ACTION ITEM
Copy each line below as it stands, but skip any picture it contains.

- - - - -

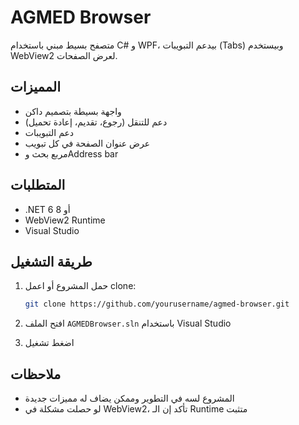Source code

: # AGMED Browser

متصفح بسيط مبني باستخدام C# و WPF، بيدعم التبويبات (Tabs) وبيستخدم WebView2 لعرض الصفحات.

## المميزات

- واجهة بسيطة بتصميم داكن
- دعم للتنقل (رجوع، تقديم، إعادة تحميل)
- دعم التبويبات
- عرض عنوان الصفحة في كل تبويب
- مربع بحث وAddress bar

## المتطلبات

- .NET 6 أو 8
- WebView2 Runtime
- Visual Studio

## طريقة التشغيل

1. حمل المشروع أو اعمل clone:
   ```bash
   git clone https://github.com/yourusername/agmed-browser.git
   ```

2. افتح الملف `AGMEDBrowser.sln` باستخدام Visual Studio

3. اضغط تشغيل

## ملاحظات

- المشروع لسه في التطوير وممكن يضاف له مميزات جديدة
- لو حصلت مشكلة في WebView2، تأكد إن الـ Runtime متثبت

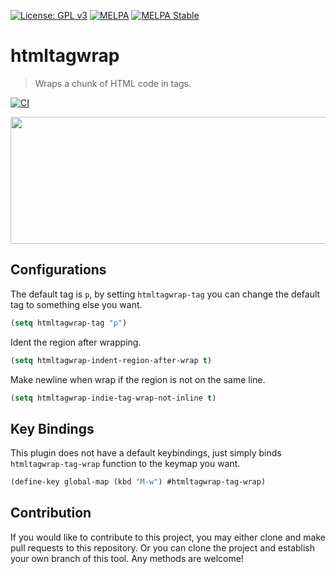 [![License: GPL v3](https://img.shields.io/badge/License-GPL%20v3-blue.svg)](https://www.gnu.org/licenses/gpl-3.0)
[![MELPA](https://melpa.org/packages/htmltagwrap-badge.svg)](https://melpa.org/#/htmltagwrap)
[![MELPA Stable](https://stable.melpa.org/packages/htmltagwrap-badge.svg)](https://stable.melpa.org/#/htmltagwrap)

# htmltagwrap
> Wraps a chunk of HTML code in tags.

[![CI](https://github.com/jcs-elpa/htmltagwrap/actions/workflows/test.yml/badge.svg)](https://github.com/jcs-elpa/htmltagwrap/actions/workflows/test.yml)

<p align="center">
  <img src="./etc/htmltagwrap-demo.gif" width="600" height="203"/>
</p>

## Configurations

The default tag is `p`, by setting `htmltagwrap-tag` you can change the
default tag to something else you want.

```el
(setq htmltagwrap-tag "p")
```

Ident the region after wrapping.

```el
(setq htmltagwrap-indent-region-after-wrap t)
```

Make newline when wrap if the region is not on the same line.

```el
(setq htmltagwrap-indie-tag-wrap-not-inline t)
```

## Key Bindings

This plugin does not have a default keybindings, just simply binds
`htmltagwrap-tag-wrap` function to the keymap you want.

```el
(define-key global-map (kbd "M-w") #htmltagwrap-tag-wrap)
```

## Contribution

If you would like to contribute to this project, you may either 
clone and make pull requests to this repository. Or you can 
clone the project and establish your own branch of this tool. 
Any methods are welcome!
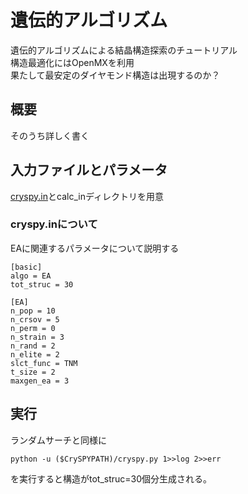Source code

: # 遺伝的アルゴリズム
遺伝的アルゴリズムによる結晶構造探索のチュートリアル  
構造最適化にはOpenMXを利用  
果たして最安定のダイヤモンド構造は出現するのか？
## 概要
そのうち詳しく書く
## 入力ファイルとパラメータ
[cryspy.in](./OMX_C16_EA/cryspy.in)とcalc_inディレクトリを用意
### cryspy.inについて
EAに関連するパラメータについて説明する
```cryspy.in
[basic]
algo = EA
tot_struc = 30

[EA]
n_pop = 10
n_crsov = 5
n_perm = 0
n_strain = 3
n_rand = 2
n_elite = 2
slct_func = TNM
t_size = 2
maxgen_ea = 3
```
## 実行
ランダムサーチと同様に
```
python -u ($CrySPYPATH)/cryspy.py 1>>log 2>>err
```
を実行すると構造がtot_struc=30個分生成される。
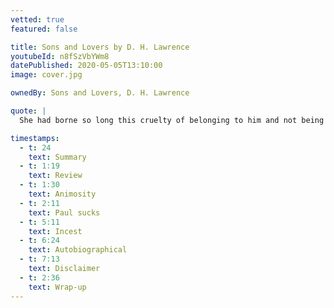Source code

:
 ```yaml
---
vetted: true
featured: false

title: Sons and Lovers by D. H. Lawrence
youtubeId: n8fSzVbYWm8
datePublished: 2020-05-05T13:10:00
image: cover.jpg

ownedBy: Sons and Lovers, D. H. Lawrence

quote: |
  She had borne so long this cruelty of belonging to him and not being claimed by him

timestamps:
  - t: 24
    text: Summary
  - t: 1:19
    text: Review
  - t: 1:30
    text: Animosity
  - t: 2:11
    text: Paul sucks
  - t: 5:11
    text: Incest
  - t: 6:24
    text: Autobiographical
  - t: 7:13
    text: Disclaimer
  - t: 2:36
    text: Wrap-up
---
```


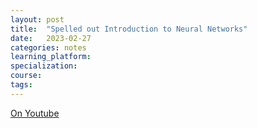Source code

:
```yaml
---
layout: post
title:  "Spelled out Introduction to Neural Networks"
date:   2023-02-27 
categories: notes
learning_platform: 
specialization: 
course: 
tags: 
---
```


[On Youtube](https://youtu.be/VMj-3S1tku0)
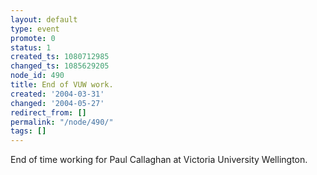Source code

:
 ```yaml
---
layout: default
type: event
promote: 0
status: 1
created_ts: 1080712985
changed_ts: 1085629205
node_id: 490
title: End of VUW work.
created: '2004-03-31'
changed: '2004-05-27'
redirect_from: []
permalink: "/node/490/"
tags: []
---
```

End of time working for Paul Callaghan at Victoria University Wellington.
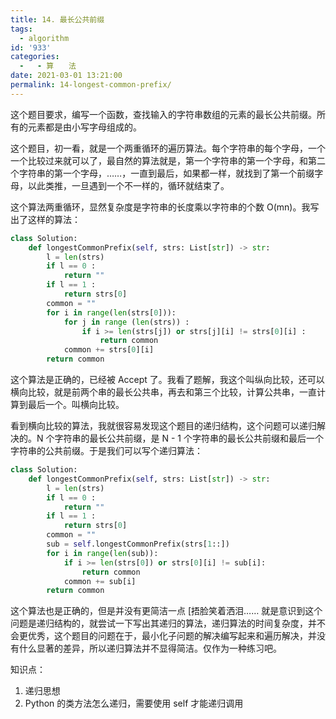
 ```yaml
---
title: 14. 最长公共前缀
tags:
  - algorithm
id: '933'
categories:
  -   - 算　　法
date: 2021-03-01 13:21:00
permalink: 14-longest-common-prefix/
---
```


这个题目要求，编写一个函数，查找输入的字符串数组的元素的最长公共前缀。所有的元素都是由小写字母组成的。

这个题目，初一看，就是一个两重循环的遍历算法。每个字符串的每个字母，一个一个比较过来就可以了，最自然的算法就是，第一个字符串的第一个字母，和第二个字符串的第一个字母，……，一直到最后，如果都一样，就找到了第一个前缀字母，以此类推，一旦遇到一个不一样的，循环就结束了。

这个算法两重循环，显然复杂度是字符串的长度乘以字符串的个数 O(mn)。我写出了这样的算法：

```python
class Solution:
    def longestCommonPrefix(self, strs: List[str]) -> str:
        l = len(strs)
        if l == 0 :
            return ""
        if l == 1 :
            return strs[0]
        common = ""
        for i in range(len(strs[0])):
            for j in range (len(strs)) :
                if i >= len(strs[j]) or strs[j][i] != strs[0][i] :
                    return common
            common += strs[0][i]
        return common
```

这个算法是正确的，已经被 Accept 了。我看了题解，我这个叫纵向比较，还可以横向比较，就是前两个串的最长公共串，再去和第三个比较，计算公共串，一直计算到最后一个。叫横向比较。

看到横向比较的算法，我就很容易发现这个题目的递归结构，这个问题可以递归解决的。N 个字符串的最长公共前缀，是 N - 1 个字符串的最长公共前缀和最后一个字符串的公共前缀。于是我们可以写个递归算法：

```python
class Solution:
    def longestCommonPrefix(self, strs: List[str]) -> str:
        l = len(strs)
        if l == 0 :
            return ""
        if l == 1 :
            return strs[0]
        common = ""
        sub = self.longestCommonPrefix(strs[1::])
        for i in range(len(sub)):
            if i >= len(strs[0]) or strs[0][i] != sub[i]:
                return common
            common += sub[i]
        return common
```

这个算法也是正确的，但是并没有更简洁一点 [捂脸笑着洒泪…… 就是意识到这个问题是递归结构的，就尝试一下写出其递归的算法，递归算法的时间复杂度，并不会更优秀，这个题目的问题在于，最小化子问题的解决编写起来和遍历解决，并没有什么显著的差异，所以递归算法并不显得简洁。仅作为一种练习吧。

知识点：

1.  递归思想
2.  Python 的类方法怎么递归，需要使用 self 才能递归调用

- - - - -

REPLY
Source code

: # AGMED Browser

متصفح بسيط مبني باستخدام C# و WPF، بيدعم التبويبات (Tabs) وبيستخدم WebView2 لعرض الصفحات.

## المميزات

- واجهة بسيطة بتصميم داكن
- دعم للتنقل (رجوع، تقديم، إعادة تحميل)
- دعم التبويبات
- عرض عنوان الصفحة في كل تبويب
- مربع بحث وAddress bar

## المتطلبات

- .NET 6 أو 8
- WebView2 Runtime
- Visual Studio

## طريقة التشغيل

1. حمل المشروع أو اعمل clone:
   ```bash
   git clone https://github.com/yourusername/agmed-browser.git
   ```

2. افتح الملف `AGMEDBrowser.sln` باستخدام Visual Studio

3. اضغط تشغيل

## ملاحظات

- المشروع لسه في التطوير وممكن يضاف له مميزات جديدة
- لو حصلت مشكلة في WebView2، تأكد إن الـ Runtime متثبت

 [![License: GPL v3](https://img.shields.io/badge/License-GPL%20v3-blue.svg)](https://www.gnu.org/licenses/gpl-3.0)
[![MELPA](https://melpa.org/packages/htmltagwrap-badge.svg)](https://melpa.org/#/htmltagwrap)
[![MELPA Stable](https://stable.melpa.org/packages/htmltagwrap-badge.svg)](https://stable.melpa.org/#/htmltagwrap)

# htmltagwrap
> Wraps a chunk of HTML code in tags.

[![CI](https://github.com/jcs-elpa/htmltagwrap/actions/workflows/test.yml/badge.svg)](https://github.com/jcs-elpa/htmltagwrap/actions/workflows/test.yml)

<p align="center">
  <img src="./etc/htmltagwrap-demo.gif" width="600" height="203"/>
</p>

## Configurations

The default tag is `p`, by setting `htmltagwrap-tag` you can change the
default tag to something else you want.

```el
(setq htmltagwrap-tag "p")
```

Ident the region after wrapping.

```el
(setq htmltagwrap-indent-region-after-wrap t)
```

Make newline when wrap if the region is not on the same line.

```el
(setq htmltagwrap-indie-tag-wrap-not-inline t)
```

## Key Bindings

This plugin does not have a default keybindings, just simply binds
`htmltagwrap-tag-wrap` function to the keymap you want.

```el
(define-key global-map (kbd "M-w") #htmltagwrap-tag-wrap)
```

## Contribution

If you would like to contribute to this project, you may either 
clone and make pull requests to this repository. Or you can 
clone the project and establish your own branch of this tool. 
Any methods are welcome!
Source code

: # 遺伝的アルゴリズム
遺伝的アルゴリズムによる結晶構造探索のチュートリアル  
構造最適化にはOpenMXを利用  
果たして最安定のダイヤモンド構造は出現するのか？
## 概要
そのうち詳しく書く
## 入力ファイルとパラメータ
[cryspy.in](./OMX_C16_EA/cryspy.in)とcalc_inディレクトリを用意
### cryspy.inについて
EAに関連するパラメータについて説明する
```cryspy.in
[basic]
algo = EA
tot_struc = 30

[EA]
n_pop = 10
n_crsov = 5
n_perm = 0
n_strain = 3
n_rand = 2
n_elite = 2
slct_func = TNM
t_size = 2
maxgen_ea = 3
```
## 実行
ランダムサーチと同様に
```
python -u ($CrySPYPATH)/cryspy.py 1>>log 2>>err
```
を実行すると構造がtot_struc=30個分生成される。
Source code

:
 ```yaml
---
vetted: true
featured: false

title: Sons and Lovers by D. H. Lawrence
youtubeId: n8fSzVbYWm8
datePublished: 2020-05-05T13:10:00
image: cover.jpg

ownedBy: Sons and Lovers, D. H. Lawrence

quote: |
  She had borne so long this cruelty of belonging to him and not being claimed by him

timestamps:
  - t: 24
    text: Summary
  - t: 1:19
    text: Review
  - t: 1:30
    text: Animosity
  - t: 2:11
    text: Paul sucks
  - t: 5:11
    text: Incest
  - t: 6:24
    text: Autobiographical
  - t: 7:13
    text: Disclaimer
  - t: 2:36
    text: Wrap-up
---
```


Source code

:
```yaml
---
layout: post
title:  "Spelled out Introduction to Neural Networks"
date:   2023-02-27 
categories: notes
learning_platform: 
specialization: 
course: 
tags: 
---
```


[On Youtube](https://youtu.be/VMj-3S1tku0)
Source code

:
 ```yaml
---
layout: default
type: event
promote: 0
status: 1
created_ts: 1080712985
changed_ts: 1085629205
node_id: 490
title: End of VUW work.
created: '2004-03-31'
changed: '2004-05-27'
redirect_from: []
permalink: "/node/490/"
tags: []
---
```

End of time working for Paul Callaghan at Victoria University Wellington.
 ```yaml
---
title: 14. 最长公共前缀
tags:
  - algorithm
id: '933'
categories:
  -   - 算　　法
date: 2021-03-01 13:21:00
permalink: 14-longest-common-prefix/
---
```


这个题目要求，编写一个函数，查找输入的字符串数组的元素的最长公共前缀。所有的元素都是由小写字母组成的。

这个题目，初一看，就是一个两重循环的遍历算法。每个字符串的每个字母，一个一个比较过来就可以了，最自然的算法就是，第一个字符串的第一个字母，和第二个字符串的第一个字母，……，一直到最后，如果都一样，就找到了第一个前缀字母，以此类推，一旦遇到一个不一样的，循环就结束了。

这个算法两重循环，显然复杂度是字符串的长度乘以字符串的个数 O(mn)。我写出了这样的算法：

```python
class Solution:
    def longestCommonPrefix(self, strs: List[str]) -> str:
        l = len(strs)
        if l == 0 :
            return ""
        if l == 1 :
            return strs[0]
        common = ""
        for i in range(len(strs[0])):
            for j in range (len(strs)) :
                if i >= len(strs[j]) or strs[j][i] != strs[0][i] :
                    return common
            common += strs[0][i]
        return common
```

这个算法是正确的，已经被 Accept 了。我看了题解，我这个叫纵向比较，还可以横向比较，就是前两个串的最长公共串，再去和第三个比较，计算公共串，一直计算到最后一个。叫横向比较。

看到横向比较的算法，我就很容易发现这个题目的递归结构，这个问题可以递归解决的。N 个字符串的最长公共前缀，是 N - 1 个字符串的最长公共前缀和最后一个字符串的公共前缀。于是我们可以写个递归算法：

```python
class Solution:
    def longestCommonPrefix(self, strs: List[str]) -> str:
        l = len(strs)
        if l == 0 :
            return ""
        if l == 1 :
            return strs[0]
        common = ""
        sub = self.longestCommonPrefix(strs[1::])
        for i in range(len(sub)):
            if i >= len(strs[0]) or strs[0][i] != sub[i]:
                return common
            common += sub[i]
        return common
```

这个算法也是正确的，但是并没有更简洁一点 [捂脸笑着洒泪…… 就是意识到这个问题是递归结构的，就尝试一下写出其递归的算法，递归算法的时间复杂度，并不会更优秀，这个题目的问题在于，最小化子问题的解决编写起来和遍历解决，并没有什么显著的差异，所以递归算法并不显得简洁。仅作为一种练习吧。

知识点：

1.  递归思想
2.  Python 的类方法怎么递归，需要使用 self 才能递归调用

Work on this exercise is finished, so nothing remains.